November 29, 2012 11:24 AM Subscribe
I'm trying to tag and code about 4000+ unique paragraphs of data. These are opinion responses to two similar questions. I manually went through the first 4000 responses and it took weeks using Google Refine. I'm wondering if there's a way to operationalize this to be a bit easier and less time consuming?
posted by iamkimiam to Computers & Internet (5 answers total) 5 users marked this as a favorite
There are about 10 dimensions I'm coding for with tags, and the wording of the answers varies wildly. Here's an example of various responses to one of the dimensions:
"This is just how it is in my brain."
"I see it in my head like this."
"When I think about it, this is what I come up with."
"It's just the way it is, you know, inside my mind."

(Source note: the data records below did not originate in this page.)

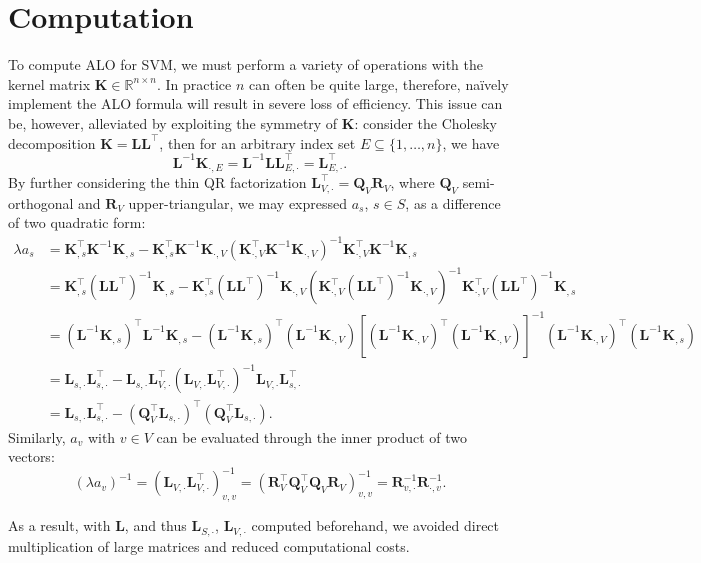 \documentclass[11pt]{article}
\newcommand{\bK}{\bm{K}}
\newcommand{\bL}{\bm{L}}
\newcommand{\bQ}{\bm{Q}}
\newcommand{\bR}{\bm{R}}
\newcommand{\bbr}{\mathbb{R}}
\begin{document}
\section{Computation}
To compute ALO for SVM, we must perform a variety of operations with the kernel matrix \(\bK\in\bbr^{n\times n}\). In practice \(n\) can often be quite large, therefore, na\"{i}vely implement the ALO formula will result in severe loss of efficiency. This issue can be, however, alleviated by exploiting the symmetry of \(\bK\): consider the Cholesky decomposition \(\bK=\bL\bL^\top\), then for an arbitrary index set \(E\subseteq\{1,\dotsc,n\}\), we have \[\bL^{-1}\bK_{\cdot,E}=\bL^{-1}\bL\bL^{\top}_{E,\cdot}=\bL^{\top}_{E,\cdot}.\] By further considering the thin QR factorization \(\bL^{\top}_{V,\cdot}=\bQ_V\bR_V\), where \(\bQ_V\) semi-orthogonal and \(\bR_V\) upper-triangular, we may expressed \(a_s\), \(s\in S\), as a difference of two quadratic form:
	\begin{align*}
	\lambda a_s&=\bK_{, s}^\top\bK^{-1}\bK_{, s}-\bK_{, s}^\top\bK^{-1}\bK_{\cdot,V}\left(\bK_{\cdot,V}^\top\bK^{-1}\bK_{\cdot,V}\right)^{-1}\bK_{\cdot,V}^\top\bK^{-1}\bK_{, s}\\
	&=\bK_{, s}^\top(\bL\bL^\top)^{-1}\bK_{, s}-\bK_{, s}^\top(\bL\bL^\top)^{-1}\bK_{\cdot,V}\left(\bK_{\cdot,V}^\top(\bL\bL^\top)^{-1}\bK_{\cdot,V}\right)^{-1}\bK^\top_{\cdot,V}(\bL\bL^\top)^{-1}\bK_{, s}\\
	&=(\bL^{-1}\bK_{, s})^\top\bL^{-1}\bK_{, s}-(\bL^{-1}\bK_{, s})^\top(\bL^{-1}\bK_{\cdot,V})\left[(\bL^{-1}\bK_{\cdot,V})^\top(\bL^{-1}\bK_{\cdot,V})\right]^{-1}(\bL^{-1}\bK_{\cdot,V})^\top(\bL^{-1}\bK_{, s})\\
	&=\bL_{s,\cdot}\bL^{\top}_{s,\cdot}-\bL_{s,\cdot}\bL^{\top}_{V,\cdot}\left(\bL_{V,\cdot}\bL^{\top}_{V,\cdot}\right)^{-1}\bL_{V,\cdot}\bL^{\top}_{s,\cdot}\\
	&=\bL_{s,\cdot}\bL^{\top}_{s,\cdot}-(\bQ_V^\top\bL_{s,\cdot})^\top(\bQ_V^\top\bL_{s,\cdot}).
	\end{align*}
Similarly, \(a_v\) with \(v\in V\) can be evaluated through the inner product of two vectors: \[(\lambda a_v)^{-1}=\left(\bL_{V,\cdot}\bL^{\top}_{V,\cdot}\right)^{-1}_{v,v}=\left(\bR_V^\top\bQ_V^\top\bQ_V\bR_V\right)^{-1}_{v,v}=\bR^{-1}_{v,\cdot}\bR^{-1}_{\cdot,v}.\]

As a result, with \(\bL\), and thus \(\bL_{S,\cdot}\), \(\bL_{V,\cdot}\) computed beforehand, we avoided direct multiplication of large matrices and reduced computational costs.
\end{document}
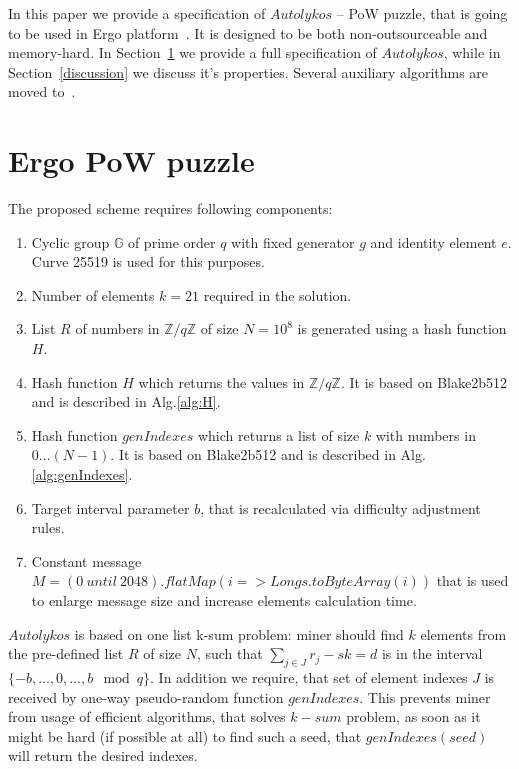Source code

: \documentclass[]{article}
\newcommand{\Name}{$Autolykos$}
\begin{document}
    In this paper we provide a specification of \Name{} -- PoW puzzle, that is
    going to be used in Ergo platform~\cite{ergo}. It is designed to be both
    non-outsourceable and memory-hard. In Section~\ref{puzzle} we provide a full
    specification of \Name, while in Section~\ref{discussion} we discuss it's
    properties. Several auxiliary algorithms are moved to~.

    \section{Ergo PoW puzzle}
    \label{puzzle}

    The proposed scheme requires following components:
    \begin{enumerate}
        \item Cyclic group $\mathbb{G}$ of prime order $q$ with fixed generator $g$
        and identity element $e$.
        Curve 25519 is used for this purposes.
        \item Number of elements $k=21$ required in the solution.
        \item List $R$ of numbers in $\mathbb{Z}/q\mathbb{Z}$ of size $N=10^{8}$ is generated
        using a hash function $H$.
        \item Hash function $H$ which returns the values in $\mathbb{Z}/q\mathbb{Z}$.
        It is based on Blake2b512 and is described in Alg.\ref{alg:H}.
        \item Hash function $genIndexes$ which returns a list of size $k$ with numbers in $0\dots (N-1)$.
        It is based on Blake2b512 and is described in Alg.\ref{alg:genIndexes}.
        \item Target interval parameter $b$, that is recalculated via difficulty adjustment rules.
        \item Constant message $M=(0~until~2048).flatMap(i => Longs.toByteArray(i))$ that is used to enlarge message size and increase elements calculation time.
    \end{enumerate}

    \Name{} is based on one list k-sum problem: miner should find
    $k$ elements from the pre-defined list $R$ of size $N$, such that
    $\sum_{j \in J} r_{j} - sk = d$ is in the interval $\{-b,\dots,0,\dots,b\mod q\}$.
    In addition we require, that set of element indexes $J$ is received
    by one-way pseudo-random function $genIndexes$. This prevents miner
    from usage of efficient algorithms, that solves $k-sum$ problem, as
    soon as it might be hard (if possible at all) to find such a seed,
    that $genIndexes(seed)$ will return the desired indexes.
\end{document}
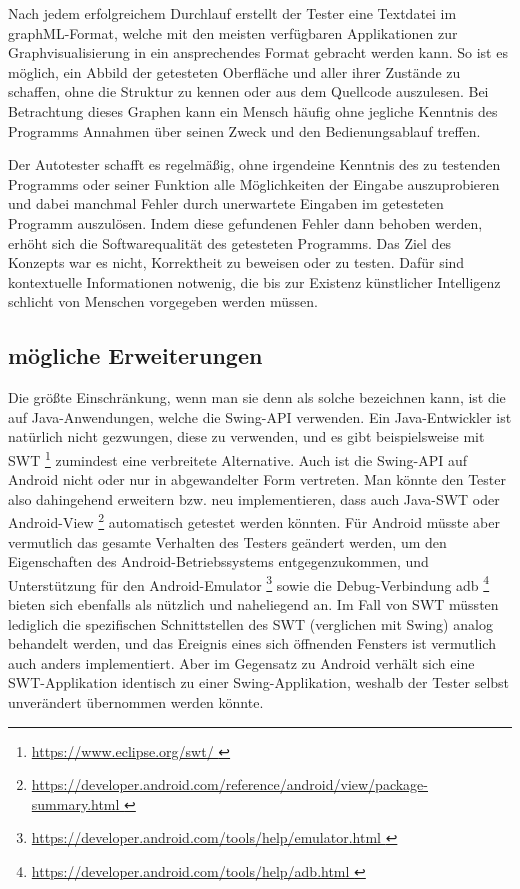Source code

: Nach jedem erfolgreichem Durchlauf erstellt der Tester
eine Textdatei im graphML-Format, welche mit den meisten
verfügbaren Applikationen zur Graphvisualisierung in ein
ansprechendes Format gebracht werden kann. So ist es möglich,
ein Abbild der getesteten Oberfläche und aller ihrer Zustände 
zu schaffen, ohne die Struktur zu kennen oder aus dem Quellcode auszulesen.
Bei Betrachtung dieses Graphen kann ein Mensch häufig
ohne jegliche Kenntnis des Programms Annahmen über seinen Zweck
und den Bedienungsablauf treffen.

Der Autotester schafft es regelmäßig, ohne irgendeine Kenntnis des zu
testenden Programms oder seiner Funktion alle Möglichkeiten
der Eingabe auszuprobieren und dabei manchmal Fehler durch unerwartete
Eingaben im getesteten Programm auszulösen.
Indem diese gefundenen Fehler dann behoben werden, erhöht sich die
Softwarequalität des getesteten Programms. Das Ziel des Konzepts
war es nicht, Korrektheit zu beweisen oder zu testen. Dafür
sind kontextuelle Informationen notwenig, die bis zur Existenz
künstlicher Intelligenz schlicht von Menschen vorgegeben werden müssen.


\subsection{mögliche Erweiterungen}

Die größte Einschränkung, wenn man sie denn als solche bezeichnen
kann, ist die auf Java-Anwendungen, welche die Swing-API verwenden.
Ein Java-Entwickler ist natürlich nicht gezwungen, diese zu verwenden,
und es gibt beispielsweise mit SWT
\footnote{ \url{ https://www.eclipse.org/swt/ }} zumindest eine 
verbreitete Alternative. Auch ist die Swing-API auf Android
nicht oder nur in abgewandelter Form vertreten. Man könnte
den Tester also dahingehend erweitern bzw. neu implementieren,
dass auch Java-SWT oder Android-View
\footnote{ \url{ https://developer.android.com/reference/android/view/package-summary.html }} 
automatisch getestet werden könnten. Für Android müsste aber
vermutlich das gesamte Verhalten des Testers geändert werden,
um den Eigenschaften des Android-Betriebssystems entgegenzukommen,
und Unterstützung für den Android-Emulator
\footnote{ \url{ https://developer.android.com/tools/help/emulator.html }} 
sowie die Debug-Verbindung adb
\footnote{ \url{ https://developer.android.com/tools/help/adb.html }} 
bieten sich ebenfalls als nützlich und naheliegend an.
Im Fall von SWT müssten lediglich die spezifischen Schnittstellen
des SWT (verglichen mit Swing) analog behandelt werden, und 
das Ereignis eines sich öffnenden Fensters ist vermutlich auch
anders implementiert. Aber im Gegensatz zu Android verhält
sich eine SWT-Applikation identisch zu einer Swing-Applikation,
weshalb der Tester selbst unverändert übernommen werden könnte.

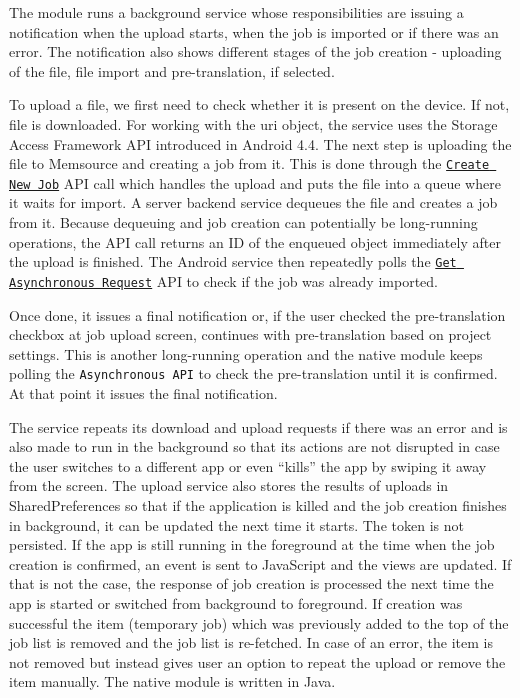 

The module runs a background service whose responsibilities are issuing a notification when the upload starts, when the job is imported or if there was an error. The notification also shows different stages of the job creation - uploading of the file, file import and pre-translation, if selected. 

To upload a file, we first need to check whether it is present on the device. If not, file is downloaded. For working with the uri object, the service uses the Storage Access Framework API introduced in Android 4.4. The next step is uploading the file to Memsource and creating a job from it. This is done through  the \href{http://wiki.memsource.com/wiki/Job_Asynchronous_API_v2#Create_New_Job}{\texttt{Create New Job}} API call which handles the upload and puts the file into a queue where it waits for import. A server backend service dequeues the file and creates a job from it. Because dequeuing and job creation can potentially be long-running operations, the API call returns an ID of the enqueued object immediately after the upload is finished. The Android service then repeatedly polls the \href{http://wiki.memsource.com/wiki/Asynchronous_API_v2#Get_Asynchronous_Request}{\texttt{Get Asynchronous Request}} API to check if the job was already imported.

Once done, it issues a final notification or, if the user checked the pre-translation checkbox at job upload screen, continues with pre-translation based on project settings. This is another long-running operation and the native module keeps polling the \texttt{Asynchronous API} to check the pre-translation until it is confirmed. At that point it issues the final notification.


The service repeats its download and upload requests if there was an error and is also made to run in the background so that its actions are not disrupted in case the user switches to a different app or even “kills” the app by swiping it away from the screen. The upload service also stores the results of uploads in SharedPreferences so that if the application is killed and the job creation finishes in background, it can be updated the next time it starts. The token is not persisted.
If the app is still running in the foreground at the time when the job creation is confirmed, an event is sent to JavaScript and the views are updated. If that is not the case, the response of job creation is processed the next time the app is started or switched from background to foreground. If creation was successful the item (temporary job) which was previously added to the top of the job list is removed and the job list is re-fetched. In case of an error, the item is not removed but instead gives user an option to repeat the upload or remove the item manually. The native module is written in Java.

"Mind's eye sees it this way."
These responses would be preceded and followed by other text that's also important to me to code on other dimensions, so I don't want to replace the whole paragraph with a tag like 'in head', but rather add 'in head' to a series of tags for that response (separate by semicolons). The data is also very messy with punctuation, spelling, omissions and IPA/other character variation.
If you've done something like this, how did you go about it? I'm currently using Google Refine's cluster feature to collapse about 5% of the rows that are short and straightforward. Then manually adding semicolon-separated tags in a new column for the rest. It's very tedious.
Tools I am familiar with: Google Refine, SQL, Excel (yuck), Text Wrangler and some very limited command line stuff (terminal and awk, grep).